» **Input**:
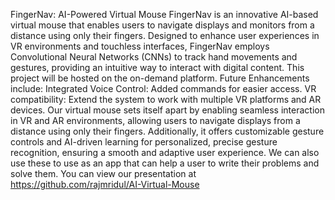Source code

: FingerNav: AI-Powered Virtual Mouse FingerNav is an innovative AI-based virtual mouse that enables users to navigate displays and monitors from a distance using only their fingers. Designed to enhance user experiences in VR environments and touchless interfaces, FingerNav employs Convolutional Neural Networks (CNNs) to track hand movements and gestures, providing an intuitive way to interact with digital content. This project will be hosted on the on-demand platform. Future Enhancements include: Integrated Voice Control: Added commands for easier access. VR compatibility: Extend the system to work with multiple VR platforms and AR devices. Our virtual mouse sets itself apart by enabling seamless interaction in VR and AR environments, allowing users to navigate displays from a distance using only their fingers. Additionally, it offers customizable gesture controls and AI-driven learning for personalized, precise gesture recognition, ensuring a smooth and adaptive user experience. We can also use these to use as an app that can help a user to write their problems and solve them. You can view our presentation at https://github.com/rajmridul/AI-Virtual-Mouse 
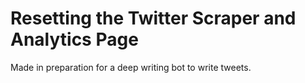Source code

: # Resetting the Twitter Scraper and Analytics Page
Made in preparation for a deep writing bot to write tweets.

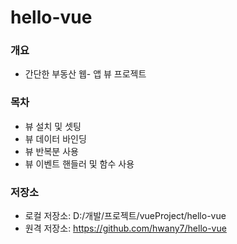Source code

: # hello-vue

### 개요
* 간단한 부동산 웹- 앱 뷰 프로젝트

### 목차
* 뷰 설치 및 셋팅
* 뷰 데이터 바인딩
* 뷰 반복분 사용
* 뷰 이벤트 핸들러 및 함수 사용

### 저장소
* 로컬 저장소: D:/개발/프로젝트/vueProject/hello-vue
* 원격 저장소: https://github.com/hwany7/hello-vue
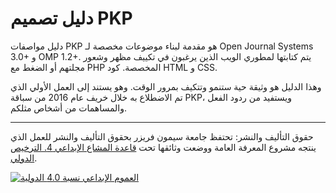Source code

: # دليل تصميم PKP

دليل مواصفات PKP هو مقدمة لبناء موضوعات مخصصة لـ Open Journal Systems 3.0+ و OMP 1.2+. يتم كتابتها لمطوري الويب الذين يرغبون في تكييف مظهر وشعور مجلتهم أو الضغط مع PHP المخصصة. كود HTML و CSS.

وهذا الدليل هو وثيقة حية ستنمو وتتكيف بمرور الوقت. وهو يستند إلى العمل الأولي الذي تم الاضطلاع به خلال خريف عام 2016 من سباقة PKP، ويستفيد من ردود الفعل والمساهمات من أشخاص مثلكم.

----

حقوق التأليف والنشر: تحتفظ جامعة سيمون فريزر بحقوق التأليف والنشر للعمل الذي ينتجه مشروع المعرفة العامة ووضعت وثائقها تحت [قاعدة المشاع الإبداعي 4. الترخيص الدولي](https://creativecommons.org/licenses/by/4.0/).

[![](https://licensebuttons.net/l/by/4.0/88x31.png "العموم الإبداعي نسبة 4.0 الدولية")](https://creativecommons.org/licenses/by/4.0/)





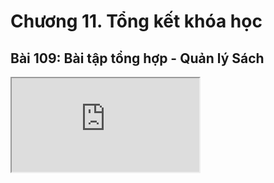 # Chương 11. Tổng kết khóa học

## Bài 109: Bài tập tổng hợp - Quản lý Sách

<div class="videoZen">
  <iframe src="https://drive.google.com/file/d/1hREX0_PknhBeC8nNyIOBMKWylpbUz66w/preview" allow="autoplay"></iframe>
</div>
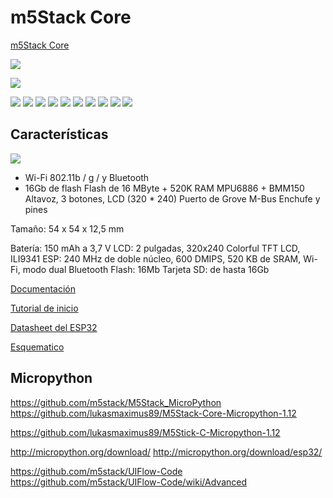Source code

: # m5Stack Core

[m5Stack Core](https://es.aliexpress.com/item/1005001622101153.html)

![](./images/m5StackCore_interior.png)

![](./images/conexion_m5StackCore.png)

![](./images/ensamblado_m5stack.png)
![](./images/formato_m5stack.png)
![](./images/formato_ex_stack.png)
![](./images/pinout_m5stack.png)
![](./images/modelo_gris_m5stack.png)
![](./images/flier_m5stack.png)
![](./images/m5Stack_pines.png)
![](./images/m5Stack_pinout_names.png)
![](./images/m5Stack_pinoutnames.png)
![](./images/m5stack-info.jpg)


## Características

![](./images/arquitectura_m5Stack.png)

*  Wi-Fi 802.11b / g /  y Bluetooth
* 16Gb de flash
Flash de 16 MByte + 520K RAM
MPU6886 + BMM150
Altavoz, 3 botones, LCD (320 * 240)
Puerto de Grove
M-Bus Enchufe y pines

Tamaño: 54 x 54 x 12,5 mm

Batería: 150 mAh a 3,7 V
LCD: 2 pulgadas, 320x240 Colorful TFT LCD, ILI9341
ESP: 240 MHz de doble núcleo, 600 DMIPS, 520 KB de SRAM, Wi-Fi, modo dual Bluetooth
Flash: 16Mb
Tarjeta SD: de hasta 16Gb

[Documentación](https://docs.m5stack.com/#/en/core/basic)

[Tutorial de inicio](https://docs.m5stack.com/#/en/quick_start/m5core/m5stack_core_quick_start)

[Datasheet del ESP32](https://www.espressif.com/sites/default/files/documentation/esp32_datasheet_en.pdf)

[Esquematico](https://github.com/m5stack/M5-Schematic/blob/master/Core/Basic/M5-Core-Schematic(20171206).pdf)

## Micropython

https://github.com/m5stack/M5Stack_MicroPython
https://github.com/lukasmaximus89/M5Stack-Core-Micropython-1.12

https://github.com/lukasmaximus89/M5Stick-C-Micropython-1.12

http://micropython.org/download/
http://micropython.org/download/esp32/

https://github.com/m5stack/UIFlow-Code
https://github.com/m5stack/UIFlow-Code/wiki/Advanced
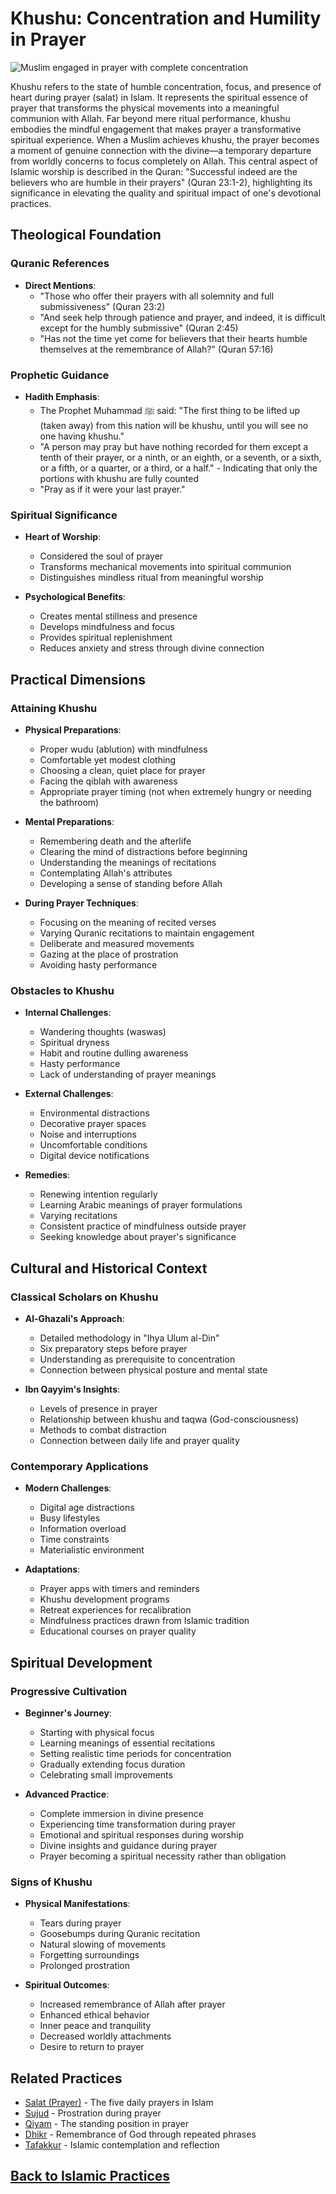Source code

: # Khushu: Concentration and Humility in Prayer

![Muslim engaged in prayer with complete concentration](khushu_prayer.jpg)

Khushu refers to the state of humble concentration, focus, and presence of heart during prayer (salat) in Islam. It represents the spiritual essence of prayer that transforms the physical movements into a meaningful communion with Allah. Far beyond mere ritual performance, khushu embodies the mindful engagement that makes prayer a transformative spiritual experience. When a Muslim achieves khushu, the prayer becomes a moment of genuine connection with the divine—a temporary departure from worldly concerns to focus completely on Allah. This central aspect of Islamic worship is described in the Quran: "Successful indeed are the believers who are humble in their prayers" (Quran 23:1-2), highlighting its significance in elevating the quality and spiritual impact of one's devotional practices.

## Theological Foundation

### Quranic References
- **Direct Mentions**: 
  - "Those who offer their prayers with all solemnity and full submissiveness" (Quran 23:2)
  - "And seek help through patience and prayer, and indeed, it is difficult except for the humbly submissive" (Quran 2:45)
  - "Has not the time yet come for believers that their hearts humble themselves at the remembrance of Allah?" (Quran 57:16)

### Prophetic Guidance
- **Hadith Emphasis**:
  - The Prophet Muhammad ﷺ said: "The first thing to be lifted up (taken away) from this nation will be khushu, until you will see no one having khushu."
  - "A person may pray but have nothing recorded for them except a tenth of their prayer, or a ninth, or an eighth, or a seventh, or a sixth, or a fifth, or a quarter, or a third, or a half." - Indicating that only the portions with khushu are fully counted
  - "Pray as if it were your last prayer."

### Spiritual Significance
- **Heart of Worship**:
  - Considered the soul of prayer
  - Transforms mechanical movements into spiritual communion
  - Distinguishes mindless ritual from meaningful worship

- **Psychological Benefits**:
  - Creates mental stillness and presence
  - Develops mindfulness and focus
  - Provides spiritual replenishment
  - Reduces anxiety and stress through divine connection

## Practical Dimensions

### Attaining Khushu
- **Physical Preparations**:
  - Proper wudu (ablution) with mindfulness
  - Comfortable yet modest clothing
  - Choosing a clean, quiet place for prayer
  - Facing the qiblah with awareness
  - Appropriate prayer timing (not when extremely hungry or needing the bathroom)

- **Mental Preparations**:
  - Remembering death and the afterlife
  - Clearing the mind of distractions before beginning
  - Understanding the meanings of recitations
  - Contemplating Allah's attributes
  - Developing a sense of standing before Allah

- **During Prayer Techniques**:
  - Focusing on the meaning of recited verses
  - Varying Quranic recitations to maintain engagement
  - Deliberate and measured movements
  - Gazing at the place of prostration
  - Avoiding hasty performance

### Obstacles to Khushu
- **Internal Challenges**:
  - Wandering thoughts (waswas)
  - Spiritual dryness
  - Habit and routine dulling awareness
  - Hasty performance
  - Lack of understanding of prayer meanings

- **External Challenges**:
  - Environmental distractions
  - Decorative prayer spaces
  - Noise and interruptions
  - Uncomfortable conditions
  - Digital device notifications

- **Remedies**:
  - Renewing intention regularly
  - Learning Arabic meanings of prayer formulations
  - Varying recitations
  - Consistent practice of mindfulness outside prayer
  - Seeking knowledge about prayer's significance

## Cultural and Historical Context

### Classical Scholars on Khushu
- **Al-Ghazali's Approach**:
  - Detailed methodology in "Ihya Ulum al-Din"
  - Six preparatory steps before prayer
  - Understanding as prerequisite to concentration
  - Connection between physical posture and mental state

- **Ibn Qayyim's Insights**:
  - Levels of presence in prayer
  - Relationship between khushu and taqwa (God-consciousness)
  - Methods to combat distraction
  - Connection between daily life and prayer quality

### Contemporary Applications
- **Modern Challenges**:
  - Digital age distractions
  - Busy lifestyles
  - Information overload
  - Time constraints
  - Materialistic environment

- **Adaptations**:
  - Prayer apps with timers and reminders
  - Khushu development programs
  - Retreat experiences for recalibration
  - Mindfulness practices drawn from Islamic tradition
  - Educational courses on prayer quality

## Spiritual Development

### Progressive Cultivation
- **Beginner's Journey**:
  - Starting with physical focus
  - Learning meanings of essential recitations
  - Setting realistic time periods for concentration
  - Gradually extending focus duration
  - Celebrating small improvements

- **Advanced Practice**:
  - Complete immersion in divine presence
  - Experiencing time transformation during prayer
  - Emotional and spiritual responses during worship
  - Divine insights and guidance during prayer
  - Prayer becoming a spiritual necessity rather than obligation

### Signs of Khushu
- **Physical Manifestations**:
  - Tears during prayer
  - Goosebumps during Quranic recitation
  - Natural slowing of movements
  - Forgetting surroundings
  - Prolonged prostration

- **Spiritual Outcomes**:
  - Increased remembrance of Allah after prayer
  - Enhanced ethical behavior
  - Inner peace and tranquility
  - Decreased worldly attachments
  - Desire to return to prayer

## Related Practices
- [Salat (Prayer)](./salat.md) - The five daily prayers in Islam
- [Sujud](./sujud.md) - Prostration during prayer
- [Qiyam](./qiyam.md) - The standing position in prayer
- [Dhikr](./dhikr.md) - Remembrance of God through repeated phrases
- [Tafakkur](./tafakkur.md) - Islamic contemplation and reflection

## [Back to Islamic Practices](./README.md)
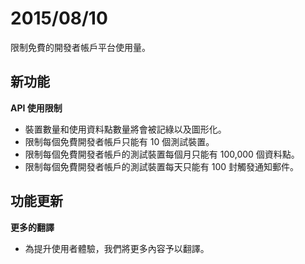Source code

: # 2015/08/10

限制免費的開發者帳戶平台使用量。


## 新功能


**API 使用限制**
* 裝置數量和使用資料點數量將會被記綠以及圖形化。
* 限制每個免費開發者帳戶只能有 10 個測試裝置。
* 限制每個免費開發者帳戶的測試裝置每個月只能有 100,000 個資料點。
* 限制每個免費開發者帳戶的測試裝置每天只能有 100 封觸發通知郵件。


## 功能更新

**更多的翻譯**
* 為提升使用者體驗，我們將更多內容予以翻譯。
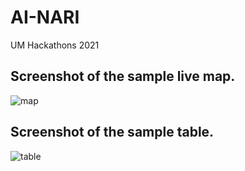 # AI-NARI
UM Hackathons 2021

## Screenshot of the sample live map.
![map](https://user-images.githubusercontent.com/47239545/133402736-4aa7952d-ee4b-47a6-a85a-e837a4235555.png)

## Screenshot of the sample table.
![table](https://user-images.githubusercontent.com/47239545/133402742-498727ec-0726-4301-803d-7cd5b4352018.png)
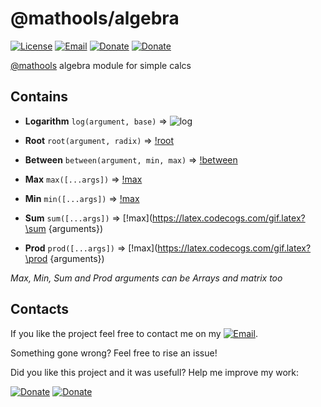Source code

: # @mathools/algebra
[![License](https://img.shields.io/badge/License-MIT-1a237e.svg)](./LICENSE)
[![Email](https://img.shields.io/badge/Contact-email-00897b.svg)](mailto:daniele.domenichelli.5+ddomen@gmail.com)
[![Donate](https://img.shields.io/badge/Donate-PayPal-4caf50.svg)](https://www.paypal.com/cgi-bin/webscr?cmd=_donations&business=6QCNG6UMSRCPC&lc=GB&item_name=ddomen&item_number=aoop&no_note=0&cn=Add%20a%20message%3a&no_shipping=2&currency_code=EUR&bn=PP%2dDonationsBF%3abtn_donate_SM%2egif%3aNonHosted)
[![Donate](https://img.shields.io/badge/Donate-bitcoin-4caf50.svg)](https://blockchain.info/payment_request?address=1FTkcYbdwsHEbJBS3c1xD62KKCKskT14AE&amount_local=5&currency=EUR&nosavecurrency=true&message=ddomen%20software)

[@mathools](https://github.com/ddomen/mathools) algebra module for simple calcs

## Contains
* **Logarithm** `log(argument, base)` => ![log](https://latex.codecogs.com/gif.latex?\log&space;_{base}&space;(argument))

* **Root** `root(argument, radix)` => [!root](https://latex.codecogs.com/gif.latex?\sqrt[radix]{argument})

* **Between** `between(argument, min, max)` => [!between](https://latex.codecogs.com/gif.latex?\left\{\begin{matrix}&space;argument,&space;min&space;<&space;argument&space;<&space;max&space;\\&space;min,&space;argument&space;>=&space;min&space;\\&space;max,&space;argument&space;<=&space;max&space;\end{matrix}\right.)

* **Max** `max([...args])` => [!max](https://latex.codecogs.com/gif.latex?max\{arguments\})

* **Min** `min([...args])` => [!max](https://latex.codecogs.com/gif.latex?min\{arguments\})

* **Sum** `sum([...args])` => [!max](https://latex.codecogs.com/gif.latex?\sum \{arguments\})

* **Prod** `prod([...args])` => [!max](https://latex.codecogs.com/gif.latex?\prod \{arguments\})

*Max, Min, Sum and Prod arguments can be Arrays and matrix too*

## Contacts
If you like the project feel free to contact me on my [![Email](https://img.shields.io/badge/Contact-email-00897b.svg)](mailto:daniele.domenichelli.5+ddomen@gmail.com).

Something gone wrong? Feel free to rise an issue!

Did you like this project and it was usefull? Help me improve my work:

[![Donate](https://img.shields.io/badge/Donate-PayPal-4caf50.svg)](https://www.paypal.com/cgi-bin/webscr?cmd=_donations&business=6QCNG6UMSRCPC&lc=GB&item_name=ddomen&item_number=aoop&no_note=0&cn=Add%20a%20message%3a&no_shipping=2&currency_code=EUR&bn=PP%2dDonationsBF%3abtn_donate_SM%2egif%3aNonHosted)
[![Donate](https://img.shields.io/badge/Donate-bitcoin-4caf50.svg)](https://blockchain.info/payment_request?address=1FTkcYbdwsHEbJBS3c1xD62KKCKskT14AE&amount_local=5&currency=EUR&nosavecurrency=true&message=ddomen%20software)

» **What you need to do**:
After locating the line with "Batería: 150 mAh a 3,7 V" above, return that line and every later line through the one with "[Documentación", word for word and with nothing else.

» **Task answer**:
Batería: 150 mAh a 3,7 V
LCD: 2 pulgadas, 320x240 Colorful TFT LCD, ILI9341
ESP: 240 MHz de doble núcleo, 600 DMIPS, 520 KB de SRAM, Wi-Fi, modo dual Bluetooth
Flash: 16Mb
Tarjeta SD: de hasta 16Gb

[Documentación](https://docs.m5stack.com/#/en/core/basic)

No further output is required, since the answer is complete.